• _Problem to work on_
An exact copy of the lines from the top of the data through the line with "efficient HMC inference." is what you should give, with no pictures in it.

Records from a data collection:
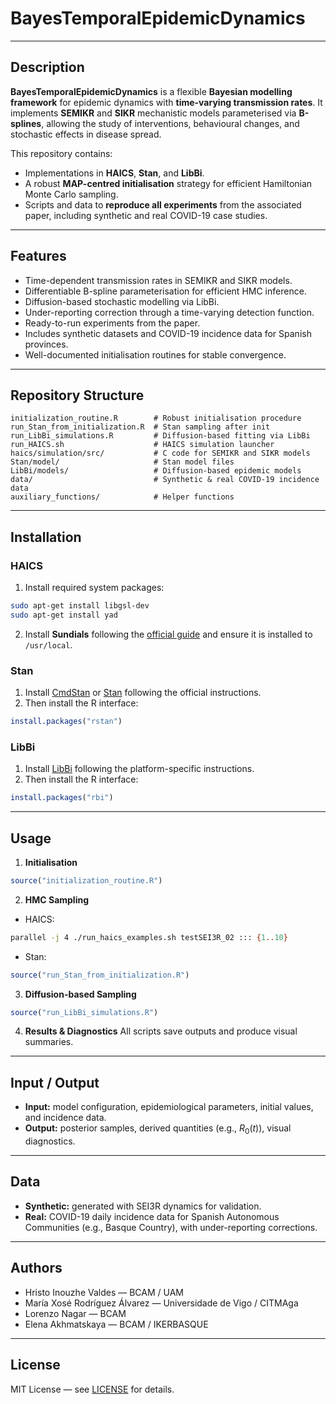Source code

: # BayesTemporalEpidemicDynamics

---

## Description

**BayesTemporalEpidemicDynamics** is a flexible **Bayesian modelling framework** for epidemic dynamics with **time-varying transmission rates**. It implements **SEMIKR** and **SIKR** mechanistic models parameterised via **B-splines**, allowing the study of interventions, behavioural changes, and stochastic effects in disease spread.

This repository contains:

* Implementations in **HAICS**, **Stan**, and **LibBi**.
* A robust **MAP-centred initialisation** strategy for efficient Hamiltonian Monte Carlo sampling.
* Scripts and data to **reproduce all experiments** from the associated paper, including synthetic and real COVID-19 case studies.

---

## Features

* Time-dependent transmission rates in SEMIKR and SIKR models.
* Differentiable B-spline parameterisation for efficient HMC inference.
* Diffusion-based stochastic modelling via LibBi.
* Under-reporting correction through a time-varying detection function.
* Ready-to-run experiments from the paper.
* Includes synthetic datasets and COVID-19 incidence data for Spanish provinces.
* Well-documented initialisation routines for stable convergence.

---

## Repository Structure

```
initialization_routine.R        # Robust initialisation procedure
run_Stan_from_initialization.R  # Stan sampling after init
run_LibBi_simulations.R         # Diffusion-based fitting via LibBi
run_HAICS.sh                    # HAICS simulation launcher
haics/simulation/src/           # C code for SEMIKR and SIKR models
Stan/model/                     # Stan model files
LibBi/models/                   # Diffusion-based epidemic models
data/                           # Synthetic & real COVID-19 incidence data
auxiliary_functions/            # Helper functions
```

---

## Installation

### HAICS

1. Install required system packages:

```bash
sudo apt-get install libgsl-dev
sudo apt-get install yad
```

2. Install **Sundials** following the [official guide](https://github.com/LLNL/sundials/blob/main/README.md) and ensure it is installed to `/usr/local`.


### Stan

1. Install [CmdStan](https://mc-stan.org/users/interfaces/cmdstan) or [Stan](https://mc-stan.org/) following the official instructions.
2. Then install the R interface:

```R
install.packages("rstan")
```

### LibBi

1. Install [LibBi](https://libbi.org/) following the platform-specific instructions.
2. Then install the R interface:

```R
install.packages("rbi")
```

---

## Usage

1. **Initialisation**

```R
source("initialization_routine.R")
```

2. **HMC Sampling**

* HAICS:

```bash
parallel -j 4 ./run_haics_examples.sh testSEI3R_02 ::: {1..10}
```

* Stan:

```R
source("run_Stan_from_initialization.R")
```

3. **Diffusion-based Sampling**

```R
source("run_LibBi_simulations.R")
```

4. **Results & Diagnostics**
   All scripts save outputs and produce visual summaries.

---

## Input / Output

* **Input:** model configuration, epidemiological parameters, initial values, and incidence data.
* **Output:** posterior samples, derived quantities (e.g., $R_0(t)$), visual diagnostics.

---

## Data

* **Synthetic:** generated with SEI3R dynamics for validation.
* **Real:** COVID-19 daily incidence data for Spanish Autonomous Communities (e.g., Basque Country), with under-reporting corrections.

---

## Authors

* Hristo Inouzhe Valdes — BCAM / UAM
* María Xosé Rodríguez Álvarez — Universidade de Vigo / CITMAga
* Lorenzo Nagar — BCAM
* Elena Akhmatskaya — BCAM / IKERBASQUE

---

## License

MIT License — see [LICENSE](LICENSE) for details.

• _Your solution_
Source code

: # BayesTemporalEpidemicDynamics

---

## Description

**BayesTemporalEpidemicDynamics** is a flexible **Bayesian modelling framework** for epidemic dynamics with **time-varying transmission rates**. It implements **SEMIKR** and **SIKR** mechanistic models parameterised via **B-splines**, allowing the study of interventions, behavioural changes, and stochastic effects in disease spread.

This repository contains:

* Implementations in **HAICS**, **Stan**, and **LibBi**.
* A robust **MAP-centred initialisation** strategy for efficient Hamiltonian Monte Carlo sampling.
* Scripts and data to **reproduce all experiments** from the associated paper, including synthetic and real COVID-19 case studies.

---

## Features

* Time-dependent transmission rates in SEMIKR and SIKR models.
* Differentiable B-spline parameterisation for efficient HMC inference.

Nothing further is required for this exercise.